▶ **EXERCISE INSTRUCTIONS**
In the records below, which lines include "translate"? Copy them.
____ AVAILABLE DATA
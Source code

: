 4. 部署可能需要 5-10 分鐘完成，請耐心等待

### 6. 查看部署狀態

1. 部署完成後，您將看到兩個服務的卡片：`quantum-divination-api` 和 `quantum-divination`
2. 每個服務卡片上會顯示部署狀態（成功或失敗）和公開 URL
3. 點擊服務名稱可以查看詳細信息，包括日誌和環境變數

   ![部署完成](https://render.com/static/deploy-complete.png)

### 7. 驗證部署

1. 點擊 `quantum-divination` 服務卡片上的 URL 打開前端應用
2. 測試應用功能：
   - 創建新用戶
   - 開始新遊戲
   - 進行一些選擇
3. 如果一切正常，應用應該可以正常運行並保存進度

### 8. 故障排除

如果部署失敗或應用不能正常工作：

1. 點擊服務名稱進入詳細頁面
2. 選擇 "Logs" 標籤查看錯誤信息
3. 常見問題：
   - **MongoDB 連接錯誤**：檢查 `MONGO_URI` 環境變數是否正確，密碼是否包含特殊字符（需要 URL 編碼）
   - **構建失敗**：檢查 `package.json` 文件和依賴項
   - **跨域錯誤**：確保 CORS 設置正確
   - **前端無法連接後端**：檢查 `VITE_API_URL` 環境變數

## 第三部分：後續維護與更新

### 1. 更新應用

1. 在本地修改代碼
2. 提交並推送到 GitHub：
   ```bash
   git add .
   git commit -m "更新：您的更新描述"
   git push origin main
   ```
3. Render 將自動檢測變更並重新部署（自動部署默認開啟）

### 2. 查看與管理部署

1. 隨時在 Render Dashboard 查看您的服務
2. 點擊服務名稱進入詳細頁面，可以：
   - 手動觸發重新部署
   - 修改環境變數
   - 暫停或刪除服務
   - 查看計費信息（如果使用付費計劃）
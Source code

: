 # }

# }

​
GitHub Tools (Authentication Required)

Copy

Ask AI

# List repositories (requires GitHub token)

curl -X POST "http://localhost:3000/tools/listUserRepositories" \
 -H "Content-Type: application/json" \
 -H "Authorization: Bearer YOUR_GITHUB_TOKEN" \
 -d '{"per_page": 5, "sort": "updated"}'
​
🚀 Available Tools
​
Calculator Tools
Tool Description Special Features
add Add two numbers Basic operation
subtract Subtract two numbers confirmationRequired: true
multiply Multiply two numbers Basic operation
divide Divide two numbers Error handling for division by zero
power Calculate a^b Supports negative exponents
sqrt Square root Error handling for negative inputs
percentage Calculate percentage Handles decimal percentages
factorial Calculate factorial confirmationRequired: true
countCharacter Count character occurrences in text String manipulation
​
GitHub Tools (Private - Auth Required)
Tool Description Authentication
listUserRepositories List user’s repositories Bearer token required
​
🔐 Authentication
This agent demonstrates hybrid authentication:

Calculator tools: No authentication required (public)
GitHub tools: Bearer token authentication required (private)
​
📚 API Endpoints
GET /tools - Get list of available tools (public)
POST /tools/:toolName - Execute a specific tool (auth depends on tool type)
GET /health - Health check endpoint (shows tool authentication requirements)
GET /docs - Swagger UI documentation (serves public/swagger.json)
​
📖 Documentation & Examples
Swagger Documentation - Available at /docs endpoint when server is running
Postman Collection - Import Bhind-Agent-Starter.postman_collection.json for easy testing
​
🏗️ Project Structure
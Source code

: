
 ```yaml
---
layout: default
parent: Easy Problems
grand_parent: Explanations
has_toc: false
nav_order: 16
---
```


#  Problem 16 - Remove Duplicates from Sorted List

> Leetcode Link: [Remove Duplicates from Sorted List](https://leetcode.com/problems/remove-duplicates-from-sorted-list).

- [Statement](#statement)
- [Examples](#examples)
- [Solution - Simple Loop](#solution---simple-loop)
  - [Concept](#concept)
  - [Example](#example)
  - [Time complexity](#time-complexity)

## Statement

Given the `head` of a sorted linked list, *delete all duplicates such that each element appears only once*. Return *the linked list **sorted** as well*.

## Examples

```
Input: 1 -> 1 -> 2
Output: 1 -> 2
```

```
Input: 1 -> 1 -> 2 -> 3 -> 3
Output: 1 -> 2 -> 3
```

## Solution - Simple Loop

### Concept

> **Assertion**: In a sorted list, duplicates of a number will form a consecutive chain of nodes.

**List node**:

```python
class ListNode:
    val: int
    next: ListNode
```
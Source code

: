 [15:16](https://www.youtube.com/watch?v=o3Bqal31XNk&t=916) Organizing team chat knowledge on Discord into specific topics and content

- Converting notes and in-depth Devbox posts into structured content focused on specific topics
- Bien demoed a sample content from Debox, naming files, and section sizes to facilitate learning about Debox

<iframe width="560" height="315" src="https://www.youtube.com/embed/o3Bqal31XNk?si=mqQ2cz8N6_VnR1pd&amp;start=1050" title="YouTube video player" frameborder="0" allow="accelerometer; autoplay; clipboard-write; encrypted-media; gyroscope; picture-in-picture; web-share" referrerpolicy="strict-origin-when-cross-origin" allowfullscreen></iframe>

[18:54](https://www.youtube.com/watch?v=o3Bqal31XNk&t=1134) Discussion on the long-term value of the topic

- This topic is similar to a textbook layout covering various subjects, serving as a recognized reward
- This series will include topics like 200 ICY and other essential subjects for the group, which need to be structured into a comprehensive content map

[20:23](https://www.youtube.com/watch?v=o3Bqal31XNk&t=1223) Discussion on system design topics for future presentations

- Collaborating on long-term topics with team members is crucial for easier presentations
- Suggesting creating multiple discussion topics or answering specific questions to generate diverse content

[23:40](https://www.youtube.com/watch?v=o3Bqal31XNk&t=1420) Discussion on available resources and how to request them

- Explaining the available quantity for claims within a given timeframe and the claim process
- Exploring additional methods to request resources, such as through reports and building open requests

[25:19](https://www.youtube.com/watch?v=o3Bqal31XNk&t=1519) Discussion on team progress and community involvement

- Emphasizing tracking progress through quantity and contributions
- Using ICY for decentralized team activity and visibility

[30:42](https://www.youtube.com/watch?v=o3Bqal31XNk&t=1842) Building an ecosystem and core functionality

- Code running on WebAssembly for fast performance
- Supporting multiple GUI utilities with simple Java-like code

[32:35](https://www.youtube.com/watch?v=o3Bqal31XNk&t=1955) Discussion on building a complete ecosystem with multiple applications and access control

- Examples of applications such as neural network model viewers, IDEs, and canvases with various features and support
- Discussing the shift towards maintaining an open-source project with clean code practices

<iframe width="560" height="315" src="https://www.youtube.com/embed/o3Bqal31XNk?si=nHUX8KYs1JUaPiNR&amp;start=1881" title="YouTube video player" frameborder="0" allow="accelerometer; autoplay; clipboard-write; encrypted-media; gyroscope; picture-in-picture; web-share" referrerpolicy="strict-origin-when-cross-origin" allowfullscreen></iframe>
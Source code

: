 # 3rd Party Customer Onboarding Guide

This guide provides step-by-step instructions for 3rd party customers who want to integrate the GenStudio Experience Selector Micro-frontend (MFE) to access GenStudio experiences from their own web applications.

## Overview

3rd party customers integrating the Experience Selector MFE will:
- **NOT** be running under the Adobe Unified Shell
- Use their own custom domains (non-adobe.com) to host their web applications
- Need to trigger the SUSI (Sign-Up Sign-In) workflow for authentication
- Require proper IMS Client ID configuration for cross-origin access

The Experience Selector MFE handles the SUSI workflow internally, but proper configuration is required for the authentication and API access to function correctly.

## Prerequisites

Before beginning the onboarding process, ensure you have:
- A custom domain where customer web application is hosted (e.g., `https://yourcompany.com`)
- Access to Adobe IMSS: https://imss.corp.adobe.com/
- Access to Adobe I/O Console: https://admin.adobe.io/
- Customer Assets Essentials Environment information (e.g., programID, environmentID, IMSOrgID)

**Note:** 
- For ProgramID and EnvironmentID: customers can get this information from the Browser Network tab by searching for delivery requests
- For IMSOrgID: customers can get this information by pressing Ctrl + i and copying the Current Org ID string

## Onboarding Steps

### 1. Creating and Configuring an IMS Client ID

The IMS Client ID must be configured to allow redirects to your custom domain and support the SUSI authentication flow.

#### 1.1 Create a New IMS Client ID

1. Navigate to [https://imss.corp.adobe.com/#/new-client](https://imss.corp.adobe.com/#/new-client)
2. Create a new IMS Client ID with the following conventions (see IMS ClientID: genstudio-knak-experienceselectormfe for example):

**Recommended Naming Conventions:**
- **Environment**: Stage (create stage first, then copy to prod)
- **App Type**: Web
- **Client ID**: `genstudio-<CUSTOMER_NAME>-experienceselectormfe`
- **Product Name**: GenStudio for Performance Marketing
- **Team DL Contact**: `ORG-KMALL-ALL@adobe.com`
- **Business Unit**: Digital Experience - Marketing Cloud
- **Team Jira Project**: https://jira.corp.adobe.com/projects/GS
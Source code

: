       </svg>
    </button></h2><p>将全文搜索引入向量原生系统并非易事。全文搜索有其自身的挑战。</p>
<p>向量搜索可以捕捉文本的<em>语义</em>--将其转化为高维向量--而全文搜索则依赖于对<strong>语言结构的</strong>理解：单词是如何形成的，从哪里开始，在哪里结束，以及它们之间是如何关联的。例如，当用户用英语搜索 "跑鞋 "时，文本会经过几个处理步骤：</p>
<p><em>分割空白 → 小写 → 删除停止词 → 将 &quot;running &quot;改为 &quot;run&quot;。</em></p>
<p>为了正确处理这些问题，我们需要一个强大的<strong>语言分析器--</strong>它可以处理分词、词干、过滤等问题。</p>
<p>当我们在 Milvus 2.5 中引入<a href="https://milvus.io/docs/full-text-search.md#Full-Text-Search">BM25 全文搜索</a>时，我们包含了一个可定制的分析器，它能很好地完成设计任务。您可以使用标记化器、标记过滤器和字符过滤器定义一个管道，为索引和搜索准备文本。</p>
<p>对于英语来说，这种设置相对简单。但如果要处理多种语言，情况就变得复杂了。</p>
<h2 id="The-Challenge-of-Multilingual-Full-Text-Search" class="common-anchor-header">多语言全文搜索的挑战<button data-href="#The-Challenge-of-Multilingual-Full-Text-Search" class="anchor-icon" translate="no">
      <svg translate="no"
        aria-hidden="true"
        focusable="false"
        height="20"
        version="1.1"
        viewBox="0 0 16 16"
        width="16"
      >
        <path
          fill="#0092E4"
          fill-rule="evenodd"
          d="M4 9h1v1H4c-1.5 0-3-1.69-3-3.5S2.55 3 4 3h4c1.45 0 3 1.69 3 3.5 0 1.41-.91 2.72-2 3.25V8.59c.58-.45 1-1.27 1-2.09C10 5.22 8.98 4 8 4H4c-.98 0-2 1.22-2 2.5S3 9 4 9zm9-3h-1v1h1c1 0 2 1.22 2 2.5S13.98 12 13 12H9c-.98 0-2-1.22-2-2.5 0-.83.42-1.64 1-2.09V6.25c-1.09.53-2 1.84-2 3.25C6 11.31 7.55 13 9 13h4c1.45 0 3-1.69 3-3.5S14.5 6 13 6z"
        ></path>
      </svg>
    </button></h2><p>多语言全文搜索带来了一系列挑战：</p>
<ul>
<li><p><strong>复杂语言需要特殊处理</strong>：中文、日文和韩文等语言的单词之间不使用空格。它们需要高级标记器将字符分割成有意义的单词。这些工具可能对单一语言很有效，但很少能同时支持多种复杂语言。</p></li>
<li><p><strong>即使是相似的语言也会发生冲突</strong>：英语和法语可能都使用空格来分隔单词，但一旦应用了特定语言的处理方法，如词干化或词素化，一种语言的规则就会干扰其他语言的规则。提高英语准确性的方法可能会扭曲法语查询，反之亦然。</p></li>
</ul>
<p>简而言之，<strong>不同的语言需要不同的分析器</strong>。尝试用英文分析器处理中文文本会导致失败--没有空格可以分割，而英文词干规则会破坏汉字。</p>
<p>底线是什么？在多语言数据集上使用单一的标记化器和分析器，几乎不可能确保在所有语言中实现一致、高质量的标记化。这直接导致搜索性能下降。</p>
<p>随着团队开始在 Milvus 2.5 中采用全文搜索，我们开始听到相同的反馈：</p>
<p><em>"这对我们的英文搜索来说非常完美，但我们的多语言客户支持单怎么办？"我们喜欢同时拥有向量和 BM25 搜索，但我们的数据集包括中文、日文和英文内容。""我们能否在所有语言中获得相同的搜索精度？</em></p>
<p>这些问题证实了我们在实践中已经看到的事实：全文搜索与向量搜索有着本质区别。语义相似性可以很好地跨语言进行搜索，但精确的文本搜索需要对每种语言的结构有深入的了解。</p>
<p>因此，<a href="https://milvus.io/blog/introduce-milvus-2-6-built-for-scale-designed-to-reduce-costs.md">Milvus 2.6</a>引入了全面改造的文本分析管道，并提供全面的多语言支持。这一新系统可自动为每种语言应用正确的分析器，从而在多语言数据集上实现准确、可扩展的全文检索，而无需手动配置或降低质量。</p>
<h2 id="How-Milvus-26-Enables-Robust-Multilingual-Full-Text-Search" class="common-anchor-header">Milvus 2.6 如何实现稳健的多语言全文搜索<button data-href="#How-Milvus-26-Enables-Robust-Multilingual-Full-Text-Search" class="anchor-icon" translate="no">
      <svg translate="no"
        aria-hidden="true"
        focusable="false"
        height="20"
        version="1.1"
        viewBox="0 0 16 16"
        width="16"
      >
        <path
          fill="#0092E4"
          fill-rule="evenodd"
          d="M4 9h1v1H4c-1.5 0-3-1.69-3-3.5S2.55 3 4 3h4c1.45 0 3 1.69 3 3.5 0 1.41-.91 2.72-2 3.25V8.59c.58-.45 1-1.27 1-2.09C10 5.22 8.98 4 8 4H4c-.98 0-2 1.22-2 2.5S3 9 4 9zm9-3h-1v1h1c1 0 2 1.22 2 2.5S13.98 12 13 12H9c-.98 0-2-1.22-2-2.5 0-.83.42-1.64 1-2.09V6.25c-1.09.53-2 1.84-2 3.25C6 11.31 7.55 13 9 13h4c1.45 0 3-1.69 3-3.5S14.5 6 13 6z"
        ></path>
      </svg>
________
▶ **RESULT**
<h2 id="The-Challenge-of-Multilingual-Full-Text-Search" class="common-anchor-header">多语言全文搜索的挑战<button data-href="#The-Challenge-of-Multilingual-Full-Text-Search" class="anchor-icon" translate="no">
      <svg translate="no"
<h2 id="How-Milvus-26-Enables-Robust-Multilingual-Full-Text-Search" class="common-anchor-header">Milvus 2.6 如何实现稳健的多语言全文搜索<button data-href="#How-Milvus-26-Enables-Robust-Multilingual-Full-Text-Search" class="anchor-icon" translate="no">
      <svg translate="no"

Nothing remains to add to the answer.